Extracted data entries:
=== Section Start ===
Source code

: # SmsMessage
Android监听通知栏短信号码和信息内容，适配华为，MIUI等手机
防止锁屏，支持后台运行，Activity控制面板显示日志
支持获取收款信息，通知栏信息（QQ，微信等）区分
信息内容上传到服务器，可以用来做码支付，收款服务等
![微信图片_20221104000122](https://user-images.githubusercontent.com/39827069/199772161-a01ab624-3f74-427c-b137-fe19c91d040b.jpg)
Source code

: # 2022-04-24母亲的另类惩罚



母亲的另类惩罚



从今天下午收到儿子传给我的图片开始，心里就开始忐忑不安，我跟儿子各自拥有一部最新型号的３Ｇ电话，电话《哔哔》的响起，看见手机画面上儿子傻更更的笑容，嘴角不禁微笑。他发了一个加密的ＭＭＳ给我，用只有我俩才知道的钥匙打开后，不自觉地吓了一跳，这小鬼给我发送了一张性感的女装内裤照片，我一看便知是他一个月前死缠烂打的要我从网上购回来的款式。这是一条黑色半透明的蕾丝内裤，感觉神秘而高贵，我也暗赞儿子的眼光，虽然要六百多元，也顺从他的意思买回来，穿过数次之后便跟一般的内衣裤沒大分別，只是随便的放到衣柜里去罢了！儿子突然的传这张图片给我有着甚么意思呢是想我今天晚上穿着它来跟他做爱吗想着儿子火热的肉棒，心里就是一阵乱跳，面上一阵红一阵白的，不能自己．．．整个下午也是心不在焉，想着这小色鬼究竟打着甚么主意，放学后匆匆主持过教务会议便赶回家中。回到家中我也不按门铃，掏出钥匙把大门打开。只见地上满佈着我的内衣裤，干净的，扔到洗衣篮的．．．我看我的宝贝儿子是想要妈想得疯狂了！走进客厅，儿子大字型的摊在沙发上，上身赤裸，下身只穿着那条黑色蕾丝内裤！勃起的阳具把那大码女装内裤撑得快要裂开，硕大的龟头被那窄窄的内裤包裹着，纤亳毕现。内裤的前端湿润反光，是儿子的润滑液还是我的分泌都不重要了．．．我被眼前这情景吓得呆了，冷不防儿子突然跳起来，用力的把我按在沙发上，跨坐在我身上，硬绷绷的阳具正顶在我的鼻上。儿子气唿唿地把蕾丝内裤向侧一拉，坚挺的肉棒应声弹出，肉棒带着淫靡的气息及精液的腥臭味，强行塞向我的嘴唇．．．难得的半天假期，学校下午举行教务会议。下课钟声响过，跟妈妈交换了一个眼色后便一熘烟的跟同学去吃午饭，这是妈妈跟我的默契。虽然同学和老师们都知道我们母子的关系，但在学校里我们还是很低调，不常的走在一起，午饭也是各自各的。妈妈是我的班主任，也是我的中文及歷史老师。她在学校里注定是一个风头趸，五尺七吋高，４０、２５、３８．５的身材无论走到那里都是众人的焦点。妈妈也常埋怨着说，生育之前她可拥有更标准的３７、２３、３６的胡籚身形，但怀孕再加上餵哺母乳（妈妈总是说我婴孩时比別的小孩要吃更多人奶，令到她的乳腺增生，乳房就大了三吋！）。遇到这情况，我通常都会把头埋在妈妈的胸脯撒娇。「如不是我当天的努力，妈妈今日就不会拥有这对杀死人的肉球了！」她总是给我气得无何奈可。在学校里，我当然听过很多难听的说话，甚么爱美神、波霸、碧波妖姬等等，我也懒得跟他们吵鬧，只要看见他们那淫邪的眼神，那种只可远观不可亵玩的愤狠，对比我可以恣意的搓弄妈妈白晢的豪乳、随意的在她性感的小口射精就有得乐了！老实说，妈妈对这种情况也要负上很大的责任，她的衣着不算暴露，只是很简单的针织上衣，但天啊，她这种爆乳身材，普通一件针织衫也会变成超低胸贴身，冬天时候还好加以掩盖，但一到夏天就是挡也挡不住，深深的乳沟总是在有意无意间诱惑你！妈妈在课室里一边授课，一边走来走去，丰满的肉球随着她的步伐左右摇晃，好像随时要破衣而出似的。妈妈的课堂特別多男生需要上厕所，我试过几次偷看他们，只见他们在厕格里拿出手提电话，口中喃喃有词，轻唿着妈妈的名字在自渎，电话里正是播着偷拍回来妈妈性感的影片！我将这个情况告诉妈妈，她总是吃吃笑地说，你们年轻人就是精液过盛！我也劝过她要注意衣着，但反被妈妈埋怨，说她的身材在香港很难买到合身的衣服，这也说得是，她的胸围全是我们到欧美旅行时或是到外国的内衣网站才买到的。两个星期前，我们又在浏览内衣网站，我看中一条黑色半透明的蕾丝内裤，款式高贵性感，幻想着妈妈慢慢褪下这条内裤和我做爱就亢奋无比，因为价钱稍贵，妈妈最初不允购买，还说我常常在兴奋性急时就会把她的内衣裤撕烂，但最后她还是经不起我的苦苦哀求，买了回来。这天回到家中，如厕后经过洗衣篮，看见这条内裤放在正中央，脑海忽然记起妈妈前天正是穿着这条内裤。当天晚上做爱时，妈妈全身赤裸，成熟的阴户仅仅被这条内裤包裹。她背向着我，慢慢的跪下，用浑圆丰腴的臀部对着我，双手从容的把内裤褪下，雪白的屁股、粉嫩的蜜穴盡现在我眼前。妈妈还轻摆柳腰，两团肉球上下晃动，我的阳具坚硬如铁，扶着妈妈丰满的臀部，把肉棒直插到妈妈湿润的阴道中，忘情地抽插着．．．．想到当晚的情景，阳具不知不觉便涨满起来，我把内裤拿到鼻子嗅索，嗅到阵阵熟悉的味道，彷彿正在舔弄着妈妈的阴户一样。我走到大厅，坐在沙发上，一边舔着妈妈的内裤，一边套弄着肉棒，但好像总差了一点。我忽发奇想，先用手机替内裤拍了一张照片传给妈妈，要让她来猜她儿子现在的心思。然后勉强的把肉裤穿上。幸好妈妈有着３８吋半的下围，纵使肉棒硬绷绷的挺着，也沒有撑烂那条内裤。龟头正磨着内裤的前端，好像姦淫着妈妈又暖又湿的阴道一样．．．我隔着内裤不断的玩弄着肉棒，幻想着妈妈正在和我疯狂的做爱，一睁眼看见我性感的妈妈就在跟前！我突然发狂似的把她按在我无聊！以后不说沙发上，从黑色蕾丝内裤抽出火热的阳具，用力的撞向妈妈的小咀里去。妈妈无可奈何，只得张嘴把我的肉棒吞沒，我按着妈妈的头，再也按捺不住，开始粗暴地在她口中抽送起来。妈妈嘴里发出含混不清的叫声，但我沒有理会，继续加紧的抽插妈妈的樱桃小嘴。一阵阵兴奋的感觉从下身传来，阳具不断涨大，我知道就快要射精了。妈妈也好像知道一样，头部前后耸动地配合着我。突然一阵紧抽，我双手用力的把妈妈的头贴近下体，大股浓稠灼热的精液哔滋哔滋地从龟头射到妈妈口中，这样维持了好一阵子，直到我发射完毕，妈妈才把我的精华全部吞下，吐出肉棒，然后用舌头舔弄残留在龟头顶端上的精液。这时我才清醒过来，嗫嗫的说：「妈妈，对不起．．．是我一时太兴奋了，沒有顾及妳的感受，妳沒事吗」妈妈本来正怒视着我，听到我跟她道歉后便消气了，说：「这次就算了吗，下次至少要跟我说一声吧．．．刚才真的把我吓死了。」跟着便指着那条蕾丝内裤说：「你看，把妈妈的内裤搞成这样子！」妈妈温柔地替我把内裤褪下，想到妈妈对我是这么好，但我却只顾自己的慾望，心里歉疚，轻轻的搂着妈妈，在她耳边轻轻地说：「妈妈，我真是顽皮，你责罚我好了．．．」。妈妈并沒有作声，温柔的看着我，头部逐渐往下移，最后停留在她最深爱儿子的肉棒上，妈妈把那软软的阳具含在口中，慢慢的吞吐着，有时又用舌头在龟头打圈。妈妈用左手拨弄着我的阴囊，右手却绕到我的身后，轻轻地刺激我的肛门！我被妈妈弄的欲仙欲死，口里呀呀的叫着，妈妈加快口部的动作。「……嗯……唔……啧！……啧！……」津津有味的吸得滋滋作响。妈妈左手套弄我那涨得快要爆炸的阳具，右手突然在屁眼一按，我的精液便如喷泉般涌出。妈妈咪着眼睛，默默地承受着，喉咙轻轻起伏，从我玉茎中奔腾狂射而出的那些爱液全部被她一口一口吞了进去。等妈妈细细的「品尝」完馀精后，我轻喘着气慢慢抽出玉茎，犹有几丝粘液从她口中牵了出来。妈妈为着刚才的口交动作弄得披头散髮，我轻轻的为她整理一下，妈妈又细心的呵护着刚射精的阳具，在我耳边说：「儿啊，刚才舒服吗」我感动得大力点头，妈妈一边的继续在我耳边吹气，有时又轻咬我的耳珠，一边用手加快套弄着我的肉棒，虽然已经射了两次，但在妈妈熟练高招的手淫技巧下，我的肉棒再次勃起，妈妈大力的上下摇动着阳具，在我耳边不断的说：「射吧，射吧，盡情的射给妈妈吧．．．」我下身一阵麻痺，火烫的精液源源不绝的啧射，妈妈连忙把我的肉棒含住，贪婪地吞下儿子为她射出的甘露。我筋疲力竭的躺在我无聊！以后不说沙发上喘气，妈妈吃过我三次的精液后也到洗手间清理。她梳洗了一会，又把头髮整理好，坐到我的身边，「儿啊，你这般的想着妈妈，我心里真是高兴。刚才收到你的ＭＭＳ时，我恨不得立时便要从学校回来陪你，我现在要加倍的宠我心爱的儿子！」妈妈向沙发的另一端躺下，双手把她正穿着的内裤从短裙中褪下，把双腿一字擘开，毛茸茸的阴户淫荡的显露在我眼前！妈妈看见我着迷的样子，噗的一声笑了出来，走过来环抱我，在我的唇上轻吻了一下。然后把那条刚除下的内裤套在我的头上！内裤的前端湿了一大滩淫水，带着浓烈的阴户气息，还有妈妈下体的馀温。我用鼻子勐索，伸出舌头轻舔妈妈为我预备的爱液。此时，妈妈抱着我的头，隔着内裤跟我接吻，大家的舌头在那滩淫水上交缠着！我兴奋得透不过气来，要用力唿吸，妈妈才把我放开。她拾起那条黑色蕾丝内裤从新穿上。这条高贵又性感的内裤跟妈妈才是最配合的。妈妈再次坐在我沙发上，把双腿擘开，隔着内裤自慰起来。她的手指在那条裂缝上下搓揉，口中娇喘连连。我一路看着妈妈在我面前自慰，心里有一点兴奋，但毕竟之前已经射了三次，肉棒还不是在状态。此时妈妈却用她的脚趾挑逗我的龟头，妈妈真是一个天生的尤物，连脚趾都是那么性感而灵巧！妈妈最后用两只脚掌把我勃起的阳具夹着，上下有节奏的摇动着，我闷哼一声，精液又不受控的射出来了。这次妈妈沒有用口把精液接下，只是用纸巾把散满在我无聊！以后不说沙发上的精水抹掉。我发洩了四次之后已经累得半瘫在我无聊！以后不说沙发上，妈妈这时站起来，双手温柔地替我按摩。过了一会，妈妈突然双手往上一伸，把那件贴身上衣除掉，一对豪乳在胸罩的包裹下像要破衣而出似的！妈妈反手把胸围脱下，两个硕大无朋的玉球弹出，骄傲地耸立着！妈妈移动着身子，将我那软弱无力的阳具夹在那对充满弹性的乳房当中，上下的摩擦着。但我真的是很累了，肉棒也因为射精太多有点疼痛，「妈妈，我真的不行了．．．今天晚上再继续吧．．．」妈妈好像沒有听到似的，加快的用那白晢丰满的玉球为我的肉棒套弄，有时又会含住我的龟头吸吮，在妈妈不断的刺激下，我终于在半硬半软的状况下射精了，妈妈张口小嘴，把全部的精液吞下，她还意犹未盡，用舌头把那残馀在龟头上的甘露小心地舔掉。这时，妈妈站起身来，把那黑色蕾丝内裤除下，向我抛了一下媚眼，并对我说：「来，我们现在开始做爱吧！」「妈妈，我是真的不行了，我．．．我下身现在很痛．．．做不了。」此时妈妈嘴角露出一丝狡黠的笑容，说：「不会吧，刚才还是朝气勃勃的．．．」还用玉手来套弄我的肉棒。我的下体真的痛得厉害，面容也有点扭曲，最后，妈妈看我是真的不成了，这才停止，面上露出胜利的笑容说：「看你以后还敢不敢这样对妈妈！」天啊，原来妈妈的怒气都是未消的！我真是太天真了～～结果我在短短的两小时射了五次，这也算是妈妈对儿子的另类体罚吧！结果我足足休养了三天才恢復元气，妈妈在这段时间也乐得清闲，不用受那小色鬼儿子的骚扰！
=== Section End ===
== TASK OBJECTIVE ==
Return nothing but the lines from the top of the records above through the line that has "信息内容上传到服务器，可以用来做码支付，收款服务等". Keep each one exact.

== RESULT ==
Source code

: # SmsMessage
Android监听通知栏短信号码和信息内容，适配华为，MIUI等手机
防止锁屏，支持后台运行，Activity控制面板显示日志
支持获取收款信息，通知栏信息（QQ，微信等）区分
信息内容上传到服务器，可以用来做码支付，收款服务等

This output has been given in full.